Dharma Sejati Adalah Dasar Asasi

Sebenarnya untuk apakah tempat tinggal itu? Untuk menikmati kebahagiaan jiwa yang diperoleh dari perenungan kepada Tuhan, untuk memperoleh kesempatan agar dapat bermeditasi kepada Tuhan dengan tenang tanpa gangguan. Semua hal lainnya dapat diabaikan, tetapi bukan hal-hal tersebut di atas. Menikmati kebahagiaan manunggal dengan Tuhan yang mutlak dan mencapai kebebasan sejati merupakan dharma yang sesungguhnya bagi manusia. Orang yang telah mencapai tingkat itu tidak akan dapat dikungkung, sekali pun misalnya ia dikurung dalam sel penjara yang paling mengerikan. Di lain pihak, bagi seseorang yang masih menjadi hamba raganya, bahkan sehelai rumput pun dapat menjadi penyebab kematiannya.

Dharma yang benar adalah: (1) berusaha agar selalu berada dalam kebahagiaan ātma, (2) tenggelam dalam pandangan batin, (3) memiliki  keyakinan  yang  teguh bahwa hakikat kita yang sejati sama dengan (Tuhan) Yang Mahamutlak, (4) menyadari bahwa semuanya adalah Brahman ‘Tuhan yang tidak terlukiskan, Yang Mahabesar’. Keempat hal ini merupakan dharma yang sejati. Dalam eksistensi fisik kita sebagai individu yang unik, keempat   hal ini disebut kebenaran, kedamaian, kasih, dan tanpa kekerasan (satya, śānti, prema, dan ahiṃsā), untuk memudahkan pelaksanaannya, sehingga individu-individu yang sebenarnya merupakan perwujudan dari Yang Mahamutlak, dapat mengikutinya dalam kehidupan sehari- hari. Meskipun demikian, keempat hal tersebut sarat dengan dharma batin atau realitas ātma. Baik sekarang maupun pada masa yang silam, manusia mengikuti dharma dengan berpegang teguh pada prinsip-prinsip yang luhur ini dalam setiap pikiran dan perbuatannya. Kebenaran, kedamaian, kasih, dan tanpa kekerasan masa kini merupakan (ekspresi) kesadaran manusia yang selalu tenggelam dalam ātma, pandangan yang dipusatkan pada kebenaran batin, renungan pada kenyataan diri yang sejati, dan pengertian bahwa semuanya adalah Brahman, Yang Maha Esa. Semua ini, yakni yang mendasar dan yang diperoleh, harus diselaraskan dan dipadukan. Kemudian barulah hal itu dapat disebut ātma- dharma.

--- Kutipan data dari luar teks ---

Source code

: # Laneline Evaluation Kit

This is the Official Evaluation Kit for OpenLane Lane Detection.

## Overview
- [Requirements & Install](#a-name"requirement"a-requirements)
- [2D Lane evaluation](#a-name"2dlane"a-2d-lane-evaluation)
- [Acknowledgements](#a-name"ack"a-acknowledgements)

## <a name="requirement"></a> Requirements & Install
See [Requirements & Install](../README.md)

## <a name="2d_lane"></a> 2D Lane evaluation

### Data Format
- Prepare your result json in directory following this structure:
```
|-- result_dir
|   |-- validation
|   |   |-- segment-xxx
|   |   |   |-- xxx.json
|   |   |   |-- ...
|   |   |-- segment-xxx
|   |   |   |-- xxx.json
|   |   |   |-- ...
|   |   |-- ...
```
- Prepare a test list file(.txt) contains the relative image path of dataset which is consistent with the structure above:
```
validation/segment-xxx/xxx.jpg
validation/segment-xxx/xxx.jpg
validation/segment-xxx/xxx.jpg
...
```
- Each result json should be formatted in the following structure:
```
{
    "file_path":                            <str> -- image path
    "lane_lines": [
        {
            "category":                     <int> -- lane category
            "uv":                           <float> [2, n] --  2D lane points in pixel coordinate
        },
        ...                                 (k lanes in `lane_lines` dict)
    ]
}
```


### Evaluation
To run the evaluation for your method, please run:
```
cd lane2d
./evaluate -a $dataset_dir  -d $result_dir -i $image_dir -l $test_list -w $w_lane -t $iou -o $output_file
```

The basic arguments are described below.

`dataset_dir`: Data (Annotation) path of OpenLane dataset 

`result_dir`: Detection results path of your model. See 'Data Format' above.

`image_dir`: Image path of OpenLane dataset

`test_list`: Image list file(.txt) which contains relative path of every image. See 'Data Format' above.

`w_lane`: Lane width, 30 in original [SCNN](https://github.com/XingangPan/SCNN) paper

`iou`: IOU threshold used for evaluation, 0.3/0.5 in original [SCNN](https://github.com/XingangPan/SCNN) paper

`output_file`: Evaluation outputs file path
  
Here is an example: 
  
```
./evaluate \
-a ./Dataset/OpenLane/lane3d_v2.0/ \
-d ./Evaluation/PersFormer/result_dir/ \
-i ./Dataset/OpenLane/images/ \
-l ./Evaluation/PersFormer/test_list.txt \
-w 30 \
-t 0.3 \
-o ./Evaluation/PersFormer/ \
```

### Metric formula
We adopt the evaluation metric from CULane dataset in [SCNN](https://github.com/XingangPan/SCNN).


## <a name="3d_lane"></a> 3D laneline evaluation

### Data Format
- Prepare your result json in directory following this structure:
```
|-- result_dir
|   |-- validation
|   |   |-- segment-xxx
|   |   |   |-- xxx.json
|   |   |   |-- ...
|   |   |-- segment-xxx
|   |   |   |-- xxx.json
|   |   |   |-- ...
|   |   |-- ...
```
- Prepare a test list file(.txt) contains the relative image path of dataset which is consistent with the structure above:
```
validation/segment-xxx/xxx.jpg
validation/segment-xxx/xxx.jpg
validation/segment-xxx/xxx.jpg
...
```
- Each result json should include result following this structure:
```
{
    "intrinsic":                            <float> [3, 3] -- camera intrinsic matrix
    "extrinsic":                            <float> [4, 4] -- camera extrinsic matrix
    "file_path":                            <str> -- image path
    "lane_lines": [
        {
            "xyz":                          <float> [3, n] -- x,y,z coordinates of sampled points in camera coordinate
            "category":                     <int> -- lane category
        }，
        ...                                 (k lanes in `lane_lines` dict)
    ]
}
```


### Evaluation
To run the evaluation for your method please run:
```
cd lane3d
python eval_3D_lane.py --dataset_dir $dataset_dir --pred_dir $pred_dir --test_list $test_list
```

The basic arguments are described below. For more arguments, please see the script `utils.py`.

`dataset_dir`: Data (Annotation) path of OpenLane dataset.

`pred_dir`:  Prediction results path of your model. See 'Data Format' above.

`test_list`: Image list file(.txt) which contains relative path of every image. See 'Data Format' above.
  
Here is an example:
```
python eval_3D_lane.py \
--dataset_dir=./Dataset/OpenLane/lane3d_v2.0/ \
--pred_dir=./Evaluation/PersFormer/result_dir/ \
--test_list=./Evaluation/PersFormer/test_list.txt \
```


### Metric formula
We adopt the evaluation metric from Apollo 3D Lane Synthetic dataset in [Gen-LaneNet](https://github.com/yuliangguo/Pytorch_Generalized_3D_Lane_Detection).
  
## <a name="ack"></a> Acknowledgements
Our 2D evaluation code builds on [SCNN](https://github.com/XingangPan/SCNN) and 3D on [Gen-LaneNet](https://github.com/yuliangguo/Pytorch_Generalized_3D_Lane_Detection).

Tidak menjadi soal apa kegiatanmu, atau nama dan wujud apa yang telah kaupilih. Rantai adalah rantai, apa pun juga bahannya, baik besi atau pun emas, bukan? Begitu pula halnya dengan pekerjaan, baik jenis ini atau pun jenis itu, selama dilandaskan pada ātma-dharma dan bersumber pada, ātma-tattva ‘prinsip ātma’, tidak diragukan lagi pekerjaan itu adalah dharma. Pekerjaan seperti itu akan memberkati pelakunya dengan buah kedamaian (śānti).

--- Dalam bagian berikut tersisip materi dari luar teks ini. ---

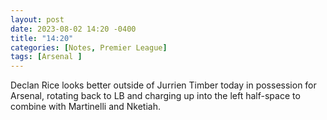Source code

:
 ```yaml
---
layout: post
date: 2023-08-02 14:20 -0400
title: "14:20"
categories: [Notes, Premier League]
tags: [Arsenal ]
---
```


Declan Rice looks better outside of Jurrien Timber today in possession for Arsenal, rotating back to LB and charging up into the left half-space to combine with Martinelli and Nketiah. 


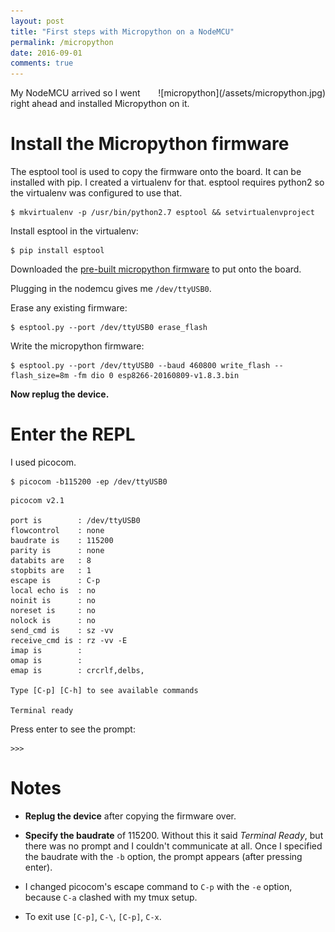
 ```yaml
---
layout: post
title: "First steps with Micropython on a NodeMCU"
permalink: /micropython
date: 2016-09-01
comments: true
---
```

<div style="float: right" markdown="1">
![micropython](/assets/micropython.jpg)
</div>

My NodeMCU arrived so I went right ahead and installed Micropython on it.

Install the Micropython firmware
================================

The esptool tool is used to copy the firmware onto the board. It can be
installed with pip. I created a virtualenv for that. esptool requires python2
so the virtualenv was configured to use that.

```shell
$ mkvirtualenv -p /usr/bin/python2.7 esptool && setvirtualenvproject
```

Install esptool in the virtualenv:

```
$ pip install esptool
```

Downloaded the [pre-built micropython firmware](http://micropython.org/download/)
to put onto the board.

Plugging in the nodemcu gives me `/dev/ttyUSB0`.

Erase any existing firmware:

```
$ esptool.py --port /dev/ttyUSB0 erase_flash
```

Write the micropython firmware:

```
$ esptool.py --port /dev/ttyUSB0 --baud 460800 write_flash --flash_size=8m -fm dio 0 esp8266-20160809-v1.8.3.bin
```

**Now replug the device.**

Enter the REPL
==============

I used picocom.

```shell
$ picocom -b115200 -ep /dev/ttyUSB0
```
```
picocom v2.1

port is        : /dev/ttyUSB0
flowcontrol    : none
baudrate is    : 115200
parity is      : none
databits are   : 8
stopbits are   : 1
escape is      : C-p
local echo is  : no
noinit is      : no
noreset is     : no
nolock is      : no
send_cmd is    : sz -vv
receive_cmd is : rz -vv -E
imap is        :
omap is        :
emap is        : crcrlf,delbs,

Type [C-p] [C-h] to see available commands

Terminal ready
```

Press enter to see the prompt:

```
>>>
```

Notes
=====

- **Replug the device** after copying the firmware over.

- **Specify the baudrate** of 115200. Without this it said *Terminal Ready*,
but there was no prompt and I couldn't communicate at all. Once I specified the
baudrate with the `-b` option, the prompt appears (after pressing enter).

- I changed picocom's escape command to `C-p` with the `-e` option, because
`C-a` clashed with my tmux setup.

- To exit use `[C-p]`, ``C-\``, `[C-p]`, `C-x`.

Bila gelombang rasa takut yang egois atau keserakahan mendorong seseorang, baik  dalam  keleluasaan  pribadi di dalam rumah, atau di tengah kesunyian hutan, atau ke tempat pelarian lainnya, tidak mungkinlah ia melarikan diri dari penderitaan. Ular kobra tetap ular kobra walaupun ia diam melingkar. Dalam pelaksanaan sehari-hari, bila tindakanmu digerakkan oleh prinsip utama realitas ātma, maka setiap perbuatan akan merupakan dharma. Tetapi, bila tindakan itu timbul dari keinginan untuk mencari kemudahan dan kepentingan pribadi saja, dharma itu akan menjadi dharma gadungan. Itu merupakan suatu belenggu, betapa pun menarik tampaknya. Seperti halnya narapidana yang berbaris satu persatu dan didorong-dorong oleh sipir penjara ke depan pengadilan atau pun ke ruang makan, demikian pula desakan nafsu indra mendorong orang yang terbelenggu itu maju ke tempat penderitaan atau ke tempat pemuasan.

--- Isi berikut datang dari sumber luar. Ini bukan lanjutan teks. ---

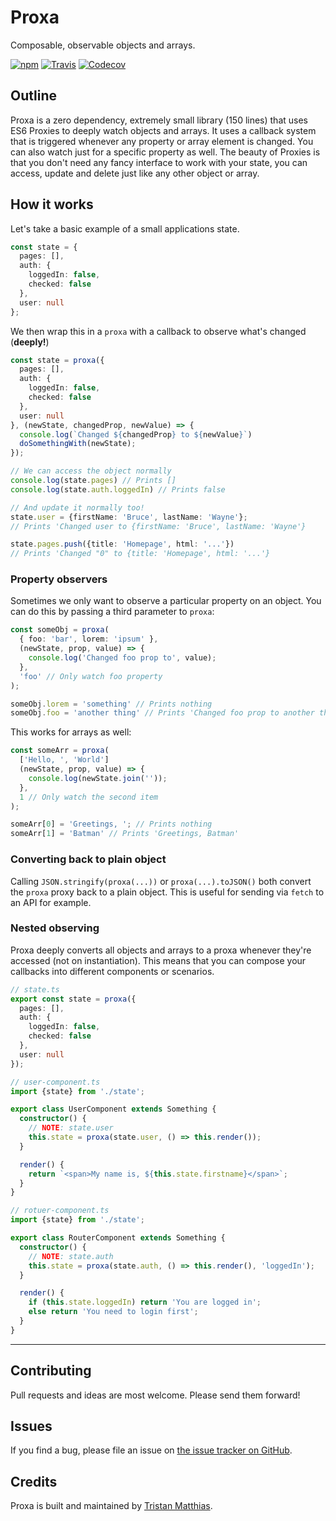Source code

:# Proxa
Composable, observable objects and arrays.

[![npm](https://img.shields.io/npm/v/proxa.svg)](http://npmjs.com/package/proxa)
[![Travis](https://img.shields.io/travis/tristanMatthias/proxa.svg)](https://travis-ci.org/tristanMatthias/proxa)
[![Codecov](https://img.shields.io/codecov/c/github/tristanMatthias/proxa.svg)](https://codecov.io/gh/tristanMatthias/proxa)

## Outline
Proxa is a zero dependency, extremely small library (150 lines) that uses ES6 Proxies to deeply watch objects and arrays.
It uses a callback system that is triggered whenever any property or array element is changed. You can also watch just for a specific property as well.
The beauty of Proxies is that you don't need any fancy interface to work with your state, you can access, update and delete just like any other object or array.

## How it works
Let's take a basic example of a small applications state.

```ts
const state = {
  pages: [],
  auth: {
    loggedIn: false,
    checked: false
  },
  user: null
};
```

We then wrap this in a `proxa` with a callback to observe what's changed (**deeply!**)

```ts
const state = proxa({
  pages: [],
  auth: {
    loggedIn: false,
    checked: false
  },
  user: null
}, (newState, changedProp, newValue) => {
  console.log(`Changed ${changedProp} to ${newValue}`)
  doSomethingWith(newState);
});

// We can access the object normally
console.log(state.pages) // Prints []
console.log(state.auth.loggedIn) // Prints false

// And update it normally too!
state.user = {firstName: 'Bruce', lastName: 'Wayne'};
// Prints 'Changed user to {firstName: 'Bruce', lastName: 'Wayne'}

state.pages.push({title: 'Homepage', html: '...'})
// Prints 'Changed "0" to {title: 'Homepage', html: '...'}
```

### Property observers
Sometimes we only want to observe a particular property on an object. You can do this by passing a third parameter to `proxa`:

```ts
const someObj = proxa(
  { foo: 'bar', lorem: 'ipsum' },
  (newState, prop, value) => {
    console.log('Changed foo prop to', value);
  },
  'foo' // Only watch foo property
);

someObj.lorem = 'something' // Prints nothing
someObj.foo = 'another thing' // Prints 'Changed foo prop to another thing'
```

This works for arrays as well:
```ts
const someArr = proxa(
  ['Hello, ', 'World']
  (newState, prop, value) => {
    console.log(newState.join(''));
  },
  1 // Only watch the second item
);

someArr[0] = 'Greetings, '; // Prints nothing
someArr[1] = 'Batman' // Prints 'Greetings, Batman'
```

### Converting back to plain object
Calling `JSON.stringify(proxa(...))` or `proxa(...).toJSON()` both convert the `proxa` proxy back to a plain object. This is useful for sending via `fetch` to an API for example.


### Nested observing
Proxa deeply converts all objects and arrays to a proxa whenever they're accessed (not on instantiation). This means that you can compose your callbacks into different components or scenarios.

```ts
// state.ts
export const state = proxa({
  pages: [],
  auth: {
    loggedIn: false,
    checked: false
  },
  user: null
});

// user-component.ts
import {state} from './state';

export class UserComponent extends Something {
  constructor() {
    // NOTE: state.user
    this.state = proxa(state.user, () => this.render());
  }

  render() {
    return `<span>My name is, ${this.state.firstname}</span>`;
  }
}

// rotuer-component.ts
import {state} from './state';

export class RouterComponent extends Something {
  constructor() {
    // NOTE: state.auth
    this.state = proxa(state.auth, () => this.render(), 'loggedIn');
  }

  render() {
    if (this.state.loggedIn) return 'You are logged in';
    else return 'You need to login first';
  }
}

```

---

## Contributing
Pull requests and ideas are most welcome. Please send them forward!


## Issues
If you find a bug, please file an issue on [the issue tracker on GitHub](https://github.com/tristanMatthias/proxa/issues).



## Credits
Proxa is built and maintained by [Tristan Matthias](https://www.github.com/tristanMatthias).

Bahkan perasaan, ‘’Orang ini teman’’, atau, ”Orang itu musuh”, pun merupakan suatu kekeliruan. Khayal ini harus dibuang. Tuhan yang merupakan perwujudan kasih adalah satu-satunya sahabat, sanak saudara, teman, pembimbing, dan pelindung. Ketahuilah hal ini dan hiduplah dalam pengertian tersebut. Ini adalah dharma yang dibangun di atas landasan pengertian, itulah kehidupan yang dibina pada batu penyangga dharma. Bila manusia mengabaikan landasan pokok ini dan memusatkan perhatiannya pada kemilau dunia lahiriah, tujuan yang hendak dicapainya akan semakin jauh dari jangkauan. Ikatan atau kelekatan pada dunia hanya dapat dimusnahkan dengan keterikatan pada Tuhan.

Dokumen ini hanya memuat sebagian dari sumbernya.